RSAA Colloquia / Seminars / Feast-of-Facts: Tuesday, 23 May 2017, 11:00-12:00; Duffield Lecture Theatre


Suryashree Aniyan

"Dark Haloes and the Kinematics of Disc Galaxies"

The decomposition of the 21 cm rotation curve of galaxies into contribution from the disc and dark halo remains uncertain and depends on the adopted mass to light ratio (M/L) of the disc. Given the vertical velocity dispersion of stars in the disc and its scale height, the disc surface density and hence the M/L can be estimated. Earlier works, such as the DiskMass Survey, have used this method to conclude that galaxy discs are submaximal. However, there is an important conceptual problem that has previously not been included in the velocity dispersion estimates. Measuring the surface density of the disc requires a velocity dispersion and a disc scale height but they must be for the same population of the tracers. Discs of spirals contain stars of all ages. The younger stars (ages < 3 Gyr) have a relatively small scale height and velocity dispersion, compared to the older, kinematically hotter stars. Since it is not possible to measure the scale height directly in face-on discs, we need to estimate it statistically using I-band and near-IR photometric data for edge-on galaxies; these estimates are weighted towards the scale height of the old disc. The spectra of the integrated light of the disc, which we use to measure the vertical velocity dispersion, come from the luminosity-weighted stellar population of the disc and contain a considerable contribution from the kinematically colder, younger disc population.
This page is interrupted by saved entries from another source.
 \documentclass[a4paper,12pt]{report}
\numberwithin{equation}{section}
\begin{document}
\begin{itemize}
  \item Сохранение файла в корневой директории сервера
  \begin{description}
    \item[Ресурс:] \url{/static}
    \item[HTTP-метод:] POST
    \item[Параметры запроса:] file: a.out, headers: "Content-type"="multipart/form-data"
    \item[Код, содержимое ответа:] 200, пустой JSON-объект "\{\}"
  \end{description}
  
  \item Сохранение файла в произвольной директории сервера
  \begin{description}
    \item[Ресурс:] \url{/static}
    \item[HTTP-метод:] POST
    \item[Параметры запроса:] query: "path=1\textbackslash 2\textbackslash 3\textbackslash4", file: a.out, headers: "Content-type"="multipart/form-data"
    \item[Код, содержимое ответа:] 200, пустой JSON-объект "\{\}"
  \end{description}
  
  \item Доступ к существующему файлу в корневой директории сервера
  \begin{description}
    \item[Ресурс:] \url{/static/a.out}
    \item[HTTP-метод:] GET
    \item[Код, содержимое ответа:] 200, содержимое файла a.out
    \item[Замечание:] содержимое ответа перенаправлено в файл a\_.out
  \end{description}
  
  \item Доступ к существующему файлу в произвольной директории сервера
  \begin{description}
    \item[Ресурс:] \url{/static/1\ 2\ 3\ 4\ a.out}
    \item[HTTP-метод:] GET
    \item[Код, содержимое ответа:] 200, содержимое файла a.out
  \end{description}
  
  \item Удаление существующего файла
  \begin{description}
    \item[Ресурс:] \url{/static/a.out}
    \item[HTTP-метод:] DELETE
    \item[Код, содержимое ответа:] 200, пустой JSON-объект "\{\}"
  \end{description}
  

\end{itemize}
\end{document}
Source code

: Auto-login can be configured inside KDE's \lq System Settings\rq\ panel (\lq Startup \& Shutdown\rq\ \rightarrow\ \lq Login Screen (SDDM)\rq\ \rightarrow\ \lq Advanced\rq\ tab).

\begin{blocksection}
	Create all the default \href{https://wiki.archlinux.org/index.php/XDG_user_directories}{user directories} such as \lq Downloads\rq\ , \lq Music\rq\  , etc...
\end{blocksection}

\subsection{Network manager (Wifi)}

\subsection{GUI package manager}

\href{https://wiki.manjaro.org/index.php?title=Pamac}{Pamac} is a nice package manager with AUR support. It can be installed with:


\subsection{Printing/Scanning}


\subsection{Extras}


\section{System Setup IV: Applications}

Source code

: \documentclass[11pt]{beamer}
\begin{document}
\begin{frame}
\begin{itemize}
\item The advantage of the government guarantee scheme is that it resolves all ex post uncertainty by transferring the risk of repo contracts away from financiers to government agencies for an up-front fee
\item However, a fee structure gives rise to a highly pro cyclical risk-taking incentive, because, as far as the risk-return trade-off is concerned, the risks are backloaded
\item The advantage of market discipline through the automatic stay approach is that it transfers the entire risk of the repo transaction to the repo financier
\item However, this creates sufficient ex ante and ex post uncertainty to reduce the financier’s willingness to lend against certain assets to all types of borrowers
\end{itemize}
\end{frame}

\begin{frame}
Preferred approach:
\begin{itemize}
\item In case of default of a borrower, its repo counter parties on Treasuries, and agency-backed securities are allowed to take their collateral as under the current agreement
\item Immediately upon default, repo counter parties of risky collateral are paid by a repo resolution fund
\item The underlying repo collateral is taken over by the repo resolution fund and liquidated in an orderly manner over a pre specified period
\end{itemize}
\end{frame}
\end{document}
Failing to separate out this younger component, will lead to underestimating the velocity dispersion. The surface density of the disc is therefore underestimated, and a maximal disc will appear to be submaximal. I will present an analysis of a sample of nearby spiral galaxies that demonstrate the presence of a young, kinematically colder population of stars and its effect on the disc-halo decomposition in these galaxies.